*Your goal:* The only thing to send back is the number of lines below that hold the string "commit".

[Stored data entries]
--------------------------------
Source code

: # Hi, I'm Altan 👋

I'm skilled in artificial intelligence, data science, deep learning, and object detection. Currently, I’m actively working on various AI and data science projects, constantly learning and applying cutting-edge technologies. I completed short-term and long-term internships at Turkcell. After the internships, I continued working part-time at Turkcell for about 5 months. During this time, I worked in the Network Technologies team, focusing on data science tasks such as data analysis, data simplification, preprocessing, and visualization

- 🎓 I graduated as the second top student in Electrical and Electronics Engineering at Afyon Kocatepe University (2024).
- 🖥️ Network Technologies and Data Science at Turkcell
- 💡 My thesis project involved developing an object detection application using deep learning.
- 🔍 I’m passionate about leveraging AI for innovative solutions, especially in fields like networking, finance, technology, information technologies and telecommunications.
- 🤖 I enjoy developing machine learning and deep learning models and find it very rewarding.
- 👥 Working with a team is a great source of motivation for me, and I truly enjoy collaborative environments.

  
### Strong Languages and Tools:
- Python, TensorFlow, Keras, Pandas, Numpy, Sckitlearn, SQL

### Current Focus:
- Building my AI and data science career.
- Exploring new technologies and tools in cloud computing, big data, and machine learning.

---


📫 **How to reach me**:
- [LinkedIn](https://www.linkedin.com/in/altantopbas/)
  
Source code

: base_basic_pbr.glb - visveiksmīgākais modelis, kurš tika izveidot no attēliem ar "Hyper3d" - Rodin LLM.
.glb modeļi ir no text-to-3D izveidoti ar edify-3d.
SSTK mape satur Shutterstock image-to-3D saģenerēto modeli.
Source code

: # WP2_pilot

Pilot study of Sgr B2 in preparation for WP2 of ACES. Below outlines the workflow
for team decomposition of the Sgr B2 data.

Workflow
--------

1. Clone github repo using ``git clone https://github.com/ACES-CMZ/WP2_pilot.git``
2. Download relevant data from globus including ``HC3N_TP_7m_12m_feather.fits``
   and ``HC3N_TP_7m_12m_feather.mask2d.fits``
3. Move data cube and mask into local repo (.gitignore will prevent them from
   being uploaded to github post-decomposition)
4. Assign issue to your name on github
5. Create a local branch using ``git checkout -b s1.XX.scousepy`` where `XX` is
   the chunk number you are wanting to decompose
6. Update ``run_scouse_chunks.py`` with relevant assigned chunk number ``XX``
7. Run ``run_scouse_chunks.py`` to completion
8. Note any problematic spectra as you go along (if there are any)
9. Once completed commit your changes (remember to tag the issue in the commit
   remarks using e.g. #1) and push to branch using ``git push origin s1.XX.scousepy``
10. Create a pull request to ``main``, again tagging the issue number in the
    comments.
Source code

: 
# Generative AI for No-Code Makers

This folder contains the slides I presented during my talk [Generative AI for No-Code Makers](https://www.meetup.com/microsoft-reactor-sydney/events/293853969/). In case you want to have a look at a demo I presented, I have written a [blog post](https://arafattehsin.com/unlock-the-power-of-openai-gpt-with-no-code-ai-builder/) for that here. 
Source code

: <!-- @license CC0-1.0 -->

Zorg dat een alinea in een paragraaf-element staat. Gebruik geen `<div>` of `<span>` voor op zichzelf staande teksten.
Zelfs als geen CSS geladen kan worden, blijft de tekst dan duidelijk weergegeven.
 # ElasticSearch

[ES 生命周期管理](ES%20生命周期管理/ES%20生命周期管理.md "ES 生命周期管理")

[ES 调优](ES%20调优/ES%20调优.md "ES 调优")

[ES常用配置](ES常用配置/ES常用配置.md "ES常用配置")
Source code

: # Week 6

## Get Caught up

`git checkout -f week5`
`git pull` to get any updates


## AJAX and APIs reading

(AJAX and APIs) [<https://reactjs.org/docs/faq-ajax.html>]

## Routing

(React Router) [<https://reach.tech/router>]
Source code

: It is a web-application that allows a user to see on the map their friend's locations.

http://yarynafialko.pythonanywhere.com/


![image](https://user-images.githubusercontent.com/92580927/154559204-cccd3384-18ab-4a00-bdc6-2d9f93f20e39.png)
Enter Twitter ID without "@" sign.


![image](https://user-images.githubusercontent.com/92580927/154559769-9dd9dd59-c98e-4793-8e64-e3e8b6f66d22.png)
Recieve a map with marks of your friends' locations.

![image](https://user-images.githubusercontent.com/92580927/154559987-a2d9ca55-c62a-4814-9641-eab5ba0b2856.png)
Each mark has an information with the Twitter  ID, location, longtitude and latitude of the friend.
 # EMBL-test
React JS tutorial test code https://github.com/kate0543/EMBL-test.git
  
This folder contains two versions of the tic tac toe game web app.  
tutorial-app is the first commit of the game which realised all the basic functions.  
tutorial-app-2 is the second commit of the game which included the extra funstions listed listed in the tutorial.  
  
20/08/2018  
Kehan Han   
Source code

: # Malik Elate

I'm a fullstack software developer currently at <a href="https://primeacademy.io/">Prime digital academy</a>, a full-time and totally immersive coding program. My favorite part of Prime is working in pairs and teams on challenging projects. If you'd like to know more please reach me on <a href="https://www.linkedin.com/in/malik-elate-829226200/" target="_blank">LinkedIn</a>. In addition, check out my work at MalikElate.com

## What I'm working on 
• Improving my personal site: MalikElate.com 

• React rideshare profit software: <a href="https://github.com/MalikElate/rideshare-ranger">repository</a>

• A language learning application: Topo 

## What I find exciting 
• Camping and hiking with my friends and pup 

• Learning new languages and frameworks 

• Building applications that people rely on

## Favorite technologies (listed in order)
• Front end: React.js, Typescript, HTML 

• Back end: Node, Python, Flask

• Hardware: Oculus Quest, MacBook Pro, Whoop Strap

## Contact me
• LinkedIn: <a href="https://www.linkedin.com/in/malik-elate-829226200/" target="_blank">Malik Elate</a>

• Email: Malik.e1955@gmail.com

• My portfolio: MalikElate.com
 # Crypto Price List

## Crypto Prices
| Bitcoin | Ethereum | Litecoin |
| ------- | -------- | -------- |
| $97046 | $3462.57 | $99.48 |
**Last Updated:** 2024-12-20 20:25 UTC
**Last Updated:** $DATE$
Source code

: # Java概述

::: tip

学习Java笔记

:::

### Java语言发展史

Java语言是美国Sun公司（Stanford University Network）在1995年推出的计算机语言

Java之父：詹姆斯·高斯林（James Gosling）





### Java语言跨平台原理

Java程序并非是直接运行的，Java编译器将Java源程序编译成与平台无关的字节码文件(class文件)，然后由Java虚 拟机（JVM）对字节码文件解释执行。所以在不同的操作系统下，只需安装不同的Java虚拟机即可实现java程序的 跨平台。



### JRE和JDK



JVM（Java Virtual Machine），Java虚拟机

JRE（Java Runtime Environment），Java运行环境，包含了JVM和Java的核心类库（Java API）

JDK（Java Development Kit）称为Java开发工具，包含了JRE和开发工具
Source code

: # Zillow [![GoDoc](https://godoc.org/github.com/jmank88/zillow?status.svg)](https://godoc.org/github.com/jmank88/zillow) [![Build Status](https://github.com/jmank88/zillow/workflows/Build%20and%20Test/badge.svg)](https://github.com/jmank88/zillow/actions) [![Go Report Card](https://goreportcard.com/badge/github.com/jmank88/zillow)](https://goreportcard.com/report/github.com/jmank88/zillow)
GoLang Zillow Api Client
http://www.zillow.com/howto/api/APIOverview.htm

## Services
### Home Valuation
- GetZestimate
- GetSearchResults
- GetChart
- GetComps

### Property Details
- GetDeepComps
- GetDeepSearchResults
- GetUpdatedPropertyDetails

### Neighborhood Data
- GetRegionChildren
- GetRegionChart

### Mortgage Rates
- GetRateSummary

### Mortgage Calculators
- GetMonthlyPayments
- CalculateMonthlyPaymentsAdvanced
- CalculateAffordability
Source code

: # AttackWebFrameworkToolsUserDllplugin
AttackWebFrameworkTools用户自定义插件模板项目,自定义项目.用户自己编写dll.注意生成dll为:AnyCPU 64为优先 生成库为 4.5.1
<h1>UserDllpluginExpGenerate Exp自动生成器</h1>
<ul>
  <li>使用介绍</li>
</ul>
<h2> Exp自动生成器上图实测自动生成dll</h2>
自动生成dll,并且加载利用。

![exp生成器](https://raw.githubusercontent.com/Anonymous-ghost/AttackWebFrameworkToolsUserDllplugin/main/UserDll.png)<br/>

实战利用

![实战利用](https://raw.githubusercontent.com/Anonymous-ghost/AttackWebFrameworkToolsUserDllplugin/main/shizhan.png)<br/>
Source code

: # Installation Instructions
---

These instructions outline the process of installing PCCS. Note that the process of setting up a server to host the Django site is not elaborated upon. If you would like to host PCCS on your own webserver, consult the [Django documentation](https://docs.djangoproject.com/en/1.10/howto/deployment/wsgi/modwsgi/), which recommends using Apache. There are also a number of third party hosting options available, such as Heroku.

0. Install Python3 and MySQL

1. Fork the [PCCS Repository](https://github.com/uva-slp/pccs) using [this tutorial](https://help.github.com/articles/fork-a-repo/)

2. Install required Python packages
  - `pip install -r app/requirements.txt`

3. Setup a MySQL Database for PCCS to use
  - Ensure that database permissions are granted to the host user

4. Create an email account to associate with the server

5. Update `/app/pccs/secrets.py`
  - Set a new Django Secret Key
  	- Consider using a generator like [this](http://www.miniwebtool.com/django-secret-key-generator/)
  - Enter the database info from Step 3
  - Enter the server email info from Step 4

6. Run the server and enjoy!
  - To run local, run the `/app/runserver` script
--------------------------------
*Worked solution:* 3